We’re at the cusp of fall and winter. We have a month to go until the solstice, and yet the air smells like winter and all colors are blue near dusk. The evenings, when they aren’t sodden wet, are smoky from people trying to create little pockets of dry heat and comfort.
There’s a tall persimmon tree on the way from my house to Eric’s. All the leaves have blown off. It’s just the orange fruits bobbing on the branches in the wind like ornaments. Crows perch at the top, pecking and guarding the sugary fruits, scolding people who get near, who might steal their sweet fall food.

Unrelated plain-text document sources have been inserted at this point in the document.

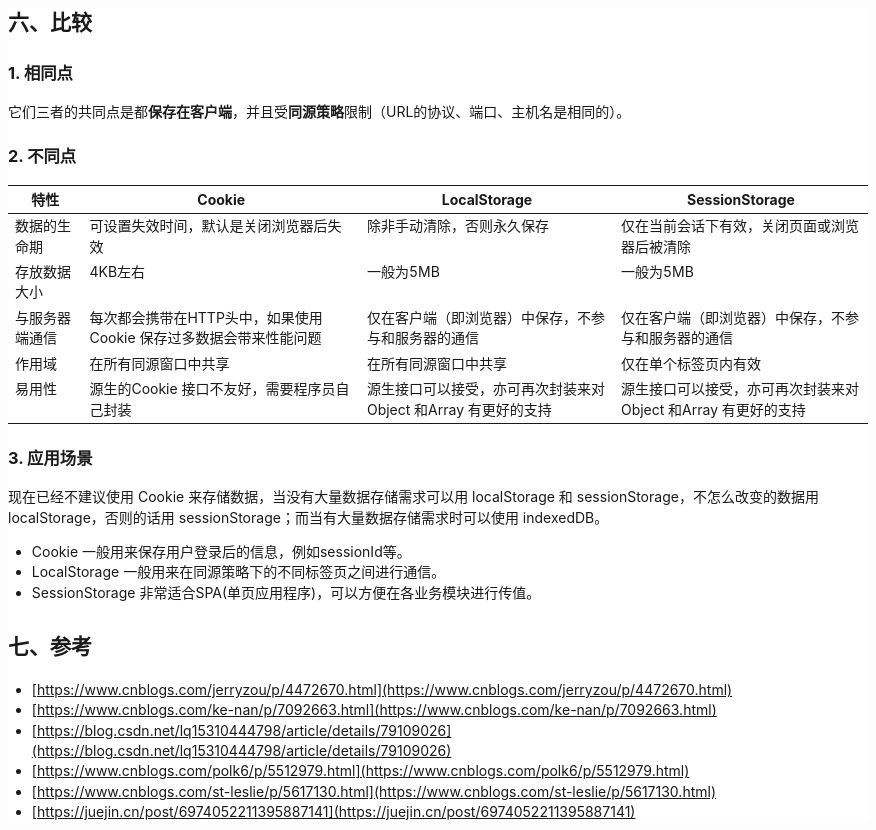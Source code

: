 ## 六、比较 <a href="#ed4474dc" id="ed4474dc"></a>

### 1. 相同点 <a href="#6968204c" id="6968204c"></a>

它们三者的共同点是都**保存在客户端**，并且受**同源策略**限制（URL的协议、端口、主机名是相同的）。

### 2. 不同点 <a href="#6373b223" id="6373b223"></a>

| 特性      | Cookie                                 | LocalStorage                          | SessionStorage                        |
| ------- | -------------------------------------- | ------------------------------------- | ------------------------------------- |
| 数据的生命期  | 可设置失效时间，默认是关闭浏览器后失效                    | 除非手动清除，否则永久保存                         | 仅在当前会话下有效，关闭页面或浏览器后被清除                |
| 存放数据大小  | 4KB左右                                  | 一般为5MB                                | 一般为5MB                                |
| 与服务器端通信 | 每次都会携带在HTTP头中，如果使用Cookie 保存过多数据会带来性能问题 | 仅在客户端（即浏览器）中保存，不参与和服务器的通信             | 仅在客户端（即浏览器）中保存，不参与和服务器的通信             |
| 作用域     | 在所有同源窗口中共享                             | 在所有同源窗口中共享                            | 仅在单个标签页内有效                            |
| 易用性     | 源生的Cookie 接口不友好，需要程序员自己封装              | 源生接口可以接受，亦可再次封装来对Object 和Array 有更好的支持 | 源生接口可以接受，亦可再次封装来对Object 和Array 有更好的支持 |

### 3. 应用场景 <a href="#73d82126" id="73d82126"></a>

现在已经不建议使用 Cookie 来存储数据，当没有大量数据存储需求可以用 localStorage 和 sessionStorage，不怎么改变的数据用 localStorage，否则的话用 sessionStorage；而当有大量数据存储需求时可以使用 indexedDB。

* Cookie 一般用来保存用户登录后的信息，例如sessionId等。
* LocalStorage 一般用来在同源策略下的不同标签页之间进行通信。
* SessionStorage 非常适合SPA(单页应用程序)，可以方便在各业务模块进行传值。

## 七、参考 <a href="#01238d4e" id="01238d4e"></a>

* [https://www.cnblogs.com/jerryzou/p/4472670.html](https://www.cnblogs.com/jerryzou/p/4472670.html)
* [https://www.cnblogs.com/ke-nan/p/7092663.html](https://www.cnblogs.com/ke-nan/p/7092663.html)
* [https://blog.csdn.net/lq15310444798/article/details/79109026](https://blog.csdn.net/lq15310444798/article/details/79109026)
* [https://www.cnblogs.com/polk6/p/5512979.html](https://www.cnblogs.com/polk6/p/5512979.html)
* [https://www.cnblogs.com/st-leslie/p/5617130.html](https://www.cnblogs.com/st-leslie/p/5617130.html)
* [https://juejin.cn/post/6974052211395887141](https://juejin.cn/post/6974052211395887141)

The type of persimmon you get in the grocery store is the Asian or Japanese persimmon, scientific name Diospyros kaki. Kaki is the Japanese word for persimmon, one of the few words I learned living in Japan.
The tree I watch for ripening is a hachiya persimmon, as opposed to a fuyu persimmon. While fuyus are fairly innocuous when unripe, hachiyas are extremely astringent from tannins. Unripe hachiyas are like eating a bitter piece of chalk covered in fur, but the ripe fruit is sweet and soft, jelly-like. They hachiya are acorn-shaped, while fuyu tend to be rounder like a tomato.
Last year, Eric fashioned a harvesting pole out of a piece of bamboo. He used a coat hanger to act as a hook and cut a plastic bottle in half to act as a scoop. Pretty much it was a hook at the end of a long stick with a plastic basket big enough to hold one persimmon. We used this to get the persimmons that were too high for us to grasp with our hands. This year, we saw a couple taking the lower fruit with a store-bought harvesting pole before we had a chance to bring our shoddy makeshift one out of storage. The fruit that remains is too high for us. Only the crows can get it.
I grew up believing that persimmons only came in the initially bitter (hachiya) variety and that they were quarter-sized. The school bus stop closest to my house in Maryland had a persimmon tree. The fruits were unbearable until the first frost or two. Then they would crinkle and probably be safe to put in your mouth. The wrinklier, the better. The persimmon trees of my childhood are Diospyros virginiana, native to North America.
4 thoughts on “Persimmon Season”
Excellent Macguyver skills.
Great meditation on the way that people behave when the seasons change, seeking out “little pockets of dry heat and comfort.”
Also, I do know of a persimmon tree near the intersection of Willamette and Ainsworth. I used to bike past it every day and be surprised by the little mini pumpkins I would see after the leaves fell.
Mini pumpkins! That’s a nice visual comparison.
Totally agree! Two of my favorite passages were:
“The evenings, when they aren’t sodden wet, are smoky from people trying to create little pockets of dry heat and comfort.”
“Unripe hachiyas are like eating a bitter piece of chalk covered in fur, but the ripe fruit is sweet and soft, jelly-like.”